As part of a recent announcement on the importance of Stress Testing, Paul Sharma, FSA director of prudential policy, said:
“Stress and scenario testing should be an important element in firms’ planning and risk management processes. These changes send a clear signal to firms’ senior management that they need to engage in building a robust stress testing infrastructure as an important part of effective risk management, and use that to assess capital needs in a stress.”

This will force financial institutions to use scenarios to model risk and then to stress those scenarios. It also implies that they will need to take a quantitative approach to measuring the risk in scenarios. As if this isn’t enough, the announcement goes on to say that it expects firms to carry out “simultaneous system-wide stress testing”. That means having a common set of scenarios that are assessed across the enterprise and then compared and aggregated.

Right now, the majority of financial insitutions who are doing scenario analysis are using spreadsheets and this is clearly going to have to change. In partnership with some of our clients in insurance who are preparing for Solvency II and the Swiss Solvency Test, we have built a Scenario Analysis module in Sword that supports exactly what the FSA is asking for. Users create a set of scenario templates, determining what information is captured and what measures are required for each scenario. These can then be assigned to each of the relevant parts of the organisation for assessment and their status monitored. Once assessments are complete, the results can be used to analyse and stress the scenarios. Importantly, scenarios can draw on the data in the underlying risk framework, linking risk assessment, mitigation and losses to scenarios automatically, to inform and improve their assessment.

Scenario analysis and stress testing is an important step towards reducing risk in the financial institutions and I believe that, if the FSA supervise this initiative robustly, it will have a very positive effect.

Mike MacDonagh

The Use Test ……. it makes sense

Monday, June 23rd, 2008

“An organisation’s risk measurement system must be closely integrated with their day-to-day risk management processes.” The FSA’s Use Test aims to ensure that risk measurement that is carried out for regulatory purposes is not separate from but is embedded within their risk management practices. In my experience however, it is surprising how often a firm’s risk management practices are themselves not embedded in their day-to-day business processes.

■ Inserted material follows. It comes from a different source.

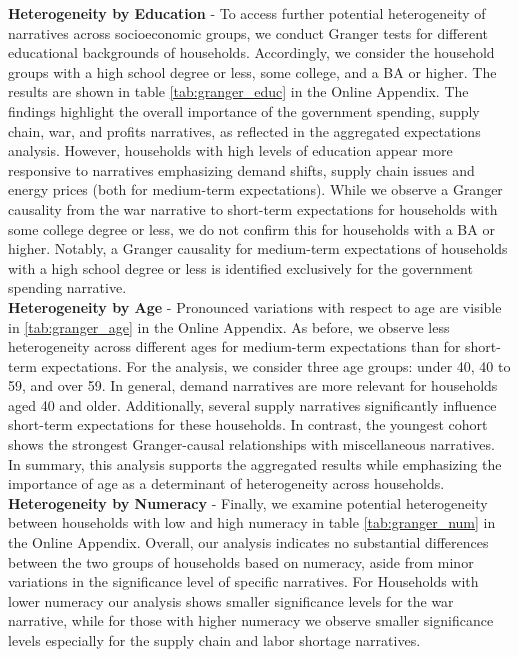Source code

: \noindent \textbf{Heterogeneity by Education} - To access further potential heterogeneity of narratives across socioeconomic groups, we conduct Granger tests for different educational backgrounds of households. Accordingly, we consider the household groups with a high school degree or less, some college, and a BA or higher. The results are shown in table \ref{tab:granger_educ} in the Online Appendix. The findings highlight the overall importance of the government spending, supply chain, war, and profits narratives, as reflected in the aggregated expectations analysis.  However, households with high levels of education appear more responsive to narratives emphasizing demand shifts, supply chain issues and energy prices (both for medium-term expectations). While we observe a Granger causality from the war narrative to short-term expectations for households with some college degree or less, we do not confirm this for households with a BA or higher. Notably, a Granger causality for medium-term expectations of households with a high school degree or less is identified exclusively for the government spending narrative.\\

\noindent \textbf{Heterogeneity by Age} - Pronounced variations with respect to age are visible in \ref{tab:granger_age} in the Online Appendix. As before, we observe less heterogeneity across different ages for medium-term expectations than for short-term expectations. For the analysis, we consider three age groups: under 40, 40 to 59, and over 59. In general, demand narratives are more relevant for households aged 40 and older. Additionally, several supply narratives significantly influence short-term expectations for these households. In contrast, the youngest cohort shows the strongest Granger-causal relationships with miscellaneous narratives. In summary, this analysis supports the aggregated results while emphasizing the importance of age as a determinant of heterogeneity across households. \\

\noindent\textbf{Heterogeneity by Numeracy} - Finally, we examine potential heterogeneity between households with low and high numeracy in table \ref{tab:granger_num} in the Online Appendix. Overall, our analysis indicates no substantial differences between the two groups of households based on numeracy, aside from minor variations in the significance level of specific narratives. For Households with lower numeracy our analysis shows smaller significance levels for the war narrative, while for those with higher numeracy we observe smaller significance levels especially for the supply chain and labor shortage narratives.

All too often, core risk management processes such as risk and control assessment, KRI assessment and the capture of loss and near miss events is carried out not by the business staff who are closest to them but by a separate risk management or compliance function.

This has echoes back to the 1980’s and 1990’s when we were introduced to Total Quality Management with the realisation that if you have a separate quality assurance team, the rest of the workforce has a tendency to assume that quality is someone else’s problem. As with quality, this has the potential to be a significant factor with risk management. Identifying and trying to mitigate risk should be the concern of every employee, not just the risk and compliance teams. Only when business staff are actively involved in the management of risk does genuine best practice have the chance to evolve within an organisation.

Many organisations have compromised, with an intermediate approach in which risk and compliance staff gather information from business staff on an occasional basis. On the surface, this sounds like an improvement but it too has significant weaknesses. Firstly, timing, the gap between the event and its recording is itself a risk. More importantly, the potential role of business staff in identifying risks and losses or near misses and their involvement in devising mitigation strategies affects not just the effectiveness of risk management but its efficiency as well.

So, by involving business staff in the risk and compliance processes, organisations can reduce the incidence and seriousness of risk and cut the amount they spend on doing so ………… the FSA has it right!